Omit the pictures, then write out every entry exactly as it reads.

Supplied data: Begin

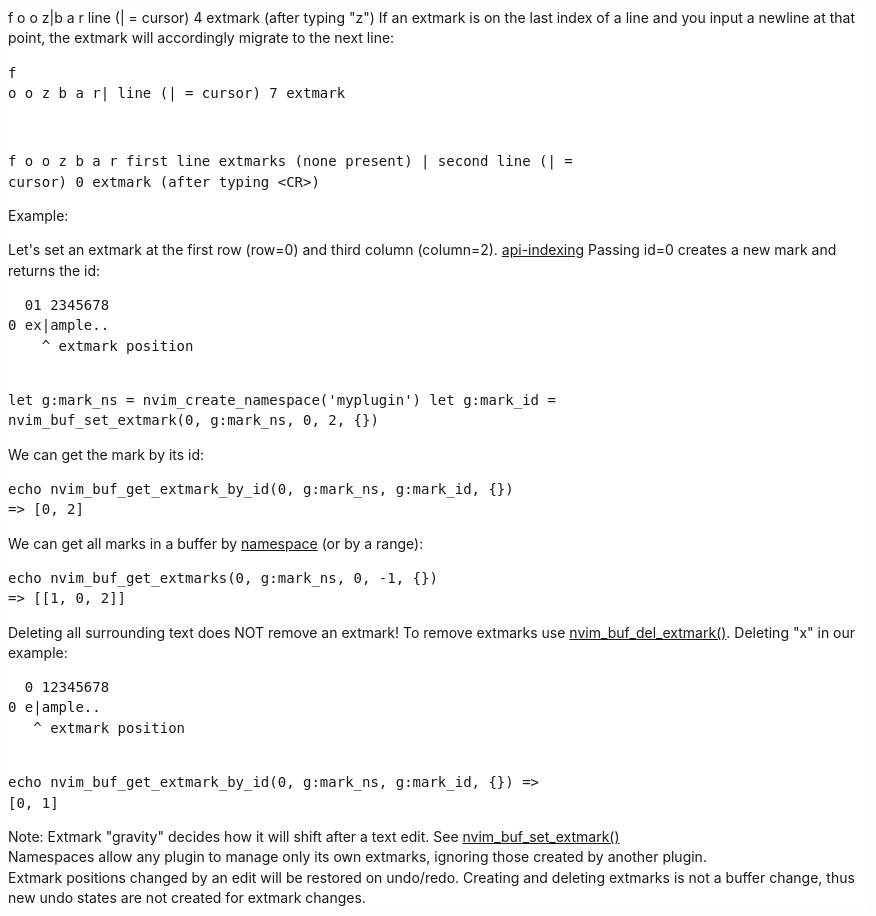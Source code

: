 f o o z|b a r    line (| = cursor)
       4         extmark (after typing "z")</pre>
If an extmark is on the last index of a line and you input a newline at that
point, the extmark will accordingly migrate to the next line:<pre>f o o z b a r|   line (| = cursor)
             7   extmark

f o o z b a r    first line
                 extmarks (none present)
|                second line (| = cursor)
0                extmark (after typing &lt;CR&gt;)</pre>
Example:

</div>
<div class="help-para">
Let's set an extmark at the first row (row=0) and third column (column=2).
<a href="/neovim-docs-web/en/api#api-indexing">api-indexing</a> Passing id=0 creates a new mark and returns the id:<pre>  01 2345678
0 ex|ample..
    ^ extmark position

let g:mark_ns = nvim_create_namespace('myplugin')
let g:mark_id = nvim_buf_set_extmark(0, g:mark_ns, 0, 2, {})</pre>

</div>
<div class="help-para">
We can get the mark by its id:<pre>echo nvim_buf_get_extmark_by_id(0, g:mark_ns, g:mark_id, {})
=&gt; [0, 2]</pre>
We can get all marks in a buffer by <a href="/neovim-docs-web/en/api#namespace">namespace</a> (or by a range):<pre>echo nvim_buf_get_extmarks(0, g:mark_ns, 0, -1, {})
=&gt; [[1, 0, 2]]</pre>
Deleting all surrounding text does NOT remove an extmark! To remove extmarks
use <a href="/neovim-docs-web/en/api#nvim_buf_del_extmark()">nvim_buf_del_extmark()</a>. Deleting "x" in our example:<pre>  0 12345678
0 e|ample..
   ^ extmark position

echo nvim_buf_get_extmark_by_id(0, g:mark_ns, g:mark_id, {})
=&gt; [0, 1]</pre>

</div>
<div class="help-para">
    Note: Extmark "gravity" decides how it will shift after a text edit.
          See <a href="/neovim-docs-web/en/api#nvim_buf_set_extmark()">nvim_buf_set_extmark()</a>

</div>
<div class="help-para">
Namespaces allow any plugin to manage only its own extmarks, ignoring those
created by another plugin.

</div>
<div class="help-para">
Extmark positions changed by an edit will be restored on undo/redo. Creating
and deleting extmarks is not a buffer change, thus new undo states are not
created for extmark changes.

Supplied data: End

The completed task
Source code

: f o o z|b a r    line (| = cursor)
       4         extmark (after typing "z")</pre>
If an extmark is on the last index of a line and you input a newline at that
point, the extmark will accordingly migrate to the next line:<pre>f o o z b a r|   line (| = cursor)
             7   extmark

f o o z b a r    first line
                 extmarks (none present)
|                second line (| = cursor)
0                extmark (after typing &lt;CR&gt;)</pre>
Example:

</div>
<div class="help-para">
Let's set an extmark at the first row (row=0) and third column (column=2).
<a href="/neovim-docs-web/en/api#api-indexing">api-indexing</a> Passing id=0 creates a new mark and returns the id:<pre>  01 2345678
0 ex|ample..
    ^ extmark position

let g:mark_ns = nvim_create_namespace('myplugin')
let g:mark_id = nvim_buf_set_extmark(0, g:mark_ns, 0, 2, {})</pre>

</div>
<div class="help-para">
We can get the mark by its id:<pre>echo nvim_buf_get_extmark_by_id(0, g:mark_ns, g:mark_id, {})
=&gt; [0, 2]</pre>
We can get all marks in a buffer by <a href="/neovim-docs-web/en/api#namespace">namespace</a> (or by a range):<pre>echo nvim_buf_get_extmarks(0, g:mark_ns, 0, -1, {})
=&gt; [[1, 0, 2]]</pre>
Deleting all surrounding text does NOT remove an extmark! To remove extmarks
use <a href="/neovim-docs-web/en/api#nvim_buf_del_extmark()">nvim_buf_del_extmark()</a>. Deleting "x" in our example:<pre>  0 12345678
0 e|ample..
   ^ extmark position

echo nvim_buf_get_extmark_by_id(0, g:mark_ns, g:mark_id, {})
=&gt; [0, 1]</pre>

</div>
<div class="help-para">
    Note: Extmark "gravity" decides how it will shift after a text edit.
          See <a href="/neovim-docs-web/en/api#nvim_buf_set_extmark()">nvim_buf_set_extmark()</a>

</div>
<div class="help-para">
Namespaces allow any plugin to manage only its own extmarks, ignoring those
created by another plugin.

</div>
<div class="help-para">
Extmark positions changed by an edit will be restored on undo/redo. Creating
and deleting extmarks is not a buffer change, thus new undo states are not
created for extmark changes.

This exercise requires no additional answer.